Criminalità e Mezzogiorno. “L’azione di contrasto delle Forze dell’Ordine ai gruppi mafiosi storici è stata assai incisiva negli ultimi anni – scrive l’associazione – Nonostante ciò, i boss continuano a presentarsi come «regolatori» delle transazioni economiche, dei rapporti tra cittadino e amministrazione, della vita politica e civile. Il punto di forza dei gruppi criminali organizzati risiede proprio nella disponibilità di vari operatori economici ad avvantaggiarsi dei loro rapporti di collaborazione, oltre che nella capacità di internazionalizzazione dei clan, grazie a cui possono reperire risorse ingenti, operando in paesi in cui le normative antimafia sono meno rigorose.

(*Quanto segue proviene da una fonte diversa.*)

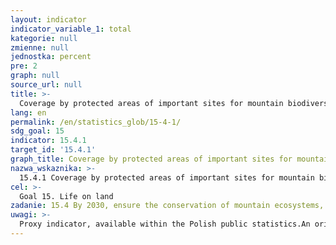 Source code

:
 ```yaml
---
layout: indicator
indicator_variable_1: total
kategorie: null
zmienne: null
jednostka: percent
pre: 2
graph: null
source_url: null
title: >-
  Coverage by protected areas of important sites for mountain biodiversity
lang: en
permalink: /en/statistics_glob/15-4-1/
sdg_goal: 15
indicator: 15.4.1
target_id: '15.4.1'
graph_title: Coverage by protected areas of important sites for mountain biodiversity
nazwa_wskaznika: >-
  15.4.1 Coverage by protected areas of important sites for mountain biodiversity
cel: >-
  Goal 15. Life on land
zadanie: 15.4 By 2030, ensure the conservation of mountain ecosystems, including their biodiversity, in order to enhance their capacity to provide benefits that are essential for sustainable development
uwagi: >-
  Proxy indicator, available within the Polish public statistics.An original indicator, adopted by the UN for monitoring target 15.4 is 15.4.1 Coverage by protected areas of important sites for mountain biodiversity.
---
```

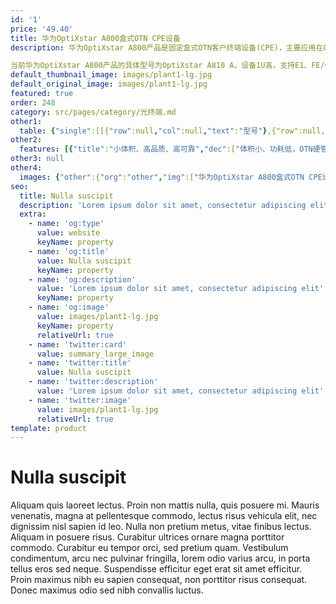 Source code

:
 ```yaml
---
id: '1'
price: '49.40'
title: 华为OptiXstar A800盒式OTN CPE设备
description: 华为OptiXstar A800产品是固定盒式OTN客户终端设备(CPE)，主要应用在CPE末端接入场景，为政府、企业等提供可靠的OTN高品质专线解决方案。

当前华为OptiXstar A800产品的具体型号为OptiXstar A810 A，设备1U高，支持E1、FE/GE多业务接入，线路侧最大速率为2.5Gbit/s上行。
default_thumbnail_image: images/plant1-lg.jpg
default_original_image: images/plant1-lg.jpg
featured: true
order: 248
category: src/pages/category/光终端.md
other1: 
  table: {"single":[[{"row":null,"col":null,"text":"型号"},{"row":null,"col":null,"text":"华为OptiXstar A810 A"}],[{"row":null,"col":null,"text":"尺寸（宽×深×高）"},{"row":null,"col":null,"text":"43.6 (宽） x 250 （深） x 180 （高）"}],[{"row":null,"col":null,"text":"客户侧能力"},{"row":null,"col":null,"text":"4xE1+2xGE/FE(o)+2xGE/FE(e)"}],[{"row":null,"col":null,"text":"线路侧能力"},{"row":null,"col":null,"text":"2xOTU1/STM-16/STM-4/STM-1"}],[{"row":null,"col":null,"text":"业务模型"},{"row":null,"col":null,"text":"EoS专线、EoSoO专线、EoO专线"}],[{"row":null,"col":null,"text":"保护类型"},{"row":null,"col":null,"text":"OTN：ODUk SNCP\nTDM：SNCP、1+1线性复用段保护\nEOS：LCAS"}],[{"row":null,"col":null,"text":"供电"},{"row":null,"col":null,"text":"DC：-48V/-60V\nAC: 100V～240V"}],[{"row":null,"col":null,"text":"重量"},{"row":null,"col":null,"text":"1.5kg"}],[{"row":null,"col":null,"text":"安装方式"},{"row":null,"col":null,"text":"桌面、挂墙、机柜"}],[{"row":null,"col":null,"text":"物理层时钟"},{"row":null,"col":null,"text":"支持"}],[{"row":null,"col":null,"text":"以太OAM"},{"row":null,"col":null,"text":"支持"}],[{"row":null,"col":null,"text":"时延测量"},{"row":null,"col":null,"text":"支持"}],[{"row":null,"col":null,"text":"时延地图"},{"row":null,"col":null,"text":"支持"}]]}
other2:
  features: [{"title":"小体积、高品质、高可靠","dec":["体积小、功耗低，OTN硬管道，业务物理隔离，独享带宽，安全可靠"]},{"title":"即插即用，30分钟内上线","dec":["方便安装，支持桌面，挂墙等多种安装；NCE管控，支持时延地图，实现专线业务端到端管理"]},{"title":"丰富接口，全面覆盖接入场景","dec":["GE/FE/E1等主流接口业务接入和传送；提供线路侧1+1保护"]}]
other3: null
other4:
  images: {"other":{"org":"other","img":["华为OptiXstar A800盒式OTN CPE设备.png"]}}
seo:
  title: Nulla suscipit
  description: 'Lorem ipsum dolor sit amet, consectetur adipiscing elit'
  extra:
    - name: 'og:type'
      value: website
      keyName: property
    - name: 'og:title'
      value: Nulla suscipit
      keyName: property
    - name: 'og:description'
      value: 'Lorem ipsum dolor sit amet, consectetur adipiscing elit'
      keyName: property
    - name: 'og:image'
      value: images/plant1-lg.jpg
      keyName: property
      relativeUrl: true
    - name: 'twitter:card'
      value: summary_large_image
    - name: 'twitter:title'
      value: Nulla suscipit
    - name: 'twitter:description'
      value: 'Lorem ipsum dolor sit amet, consectetur adipiscing elit'
    - name: 'twitter:image'
      value: images/plant1-lg.jpg
      relativeUrl: true
template: product
---
```


# Nulla suscipit

Aliquam quis laoreet lectus. Proin non mattis nulla, quis posuere mi. Mauris venenatis, magna at pellentesque commodo, lectus risus vehicula elit, nec dignissim nisl sapien id leo. Nulla non pretium metus, vitae finibus lectus. Aliquam in posuere risus. Curabitur ultrices ornare magna porttitor commodo. Curabitur eu tempor orci, sed pretium quam. Vestibulum condimentum, arcu nec pulvinar fringilla, lorem odio varius arcu, in porta tellus eros sed neque. Suspendisse efficitur eget erat sit amet efficitur. Proin maximus nibh eu sapien consequat, non porttitor risus consequat. Donec maximus odio sed nibh convallis luctus.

Beni confiscati. Tra i temi toccati nel Rapporto vi sono le linee evolutive della politica antimafia, con particolare riferimento al tema dei beni e aziende oggetto di sequestro e confisca. “Si tratta di una risorsa di enorme valore economico e simbolico, la cui gestione oculata costituirebbe un contributo alla crescita del Paese. L’esigenza principale è di sperimentare delle procedure pienamente tracciabili, che possano coniugare efficienza e trasparenza di gestione”.
Indice Europeo di Qualità delle Istituzioni. Fondamentale per lo sviluppo è la capacità di resistere ai fattori di instabilità (economic resilience) e la qualità delle istituzioni pubbliche e adeguatezza delle strutture economiche. L’Indice europeo di Qualità delle Istituzioni (EQI) del 2013, che prende in considerazione 236 regioni, colloca il Mezzogiorno in fondo alla classifica, tra il 200esimo posto dell’Abruzzo e il 232esimo della Campania. “Le regioni centro-settentrionali (Lombardia, Piemonte, Liguria, Veneto, Emilia Romagna, Toscana, Umbria, Marche e Lazio) si attestano su posizioni più elevate, ma comunque inferiori alla media europea e in netto peggioramento rispetto alla precedente rilevazione, effettuata nel 2010”.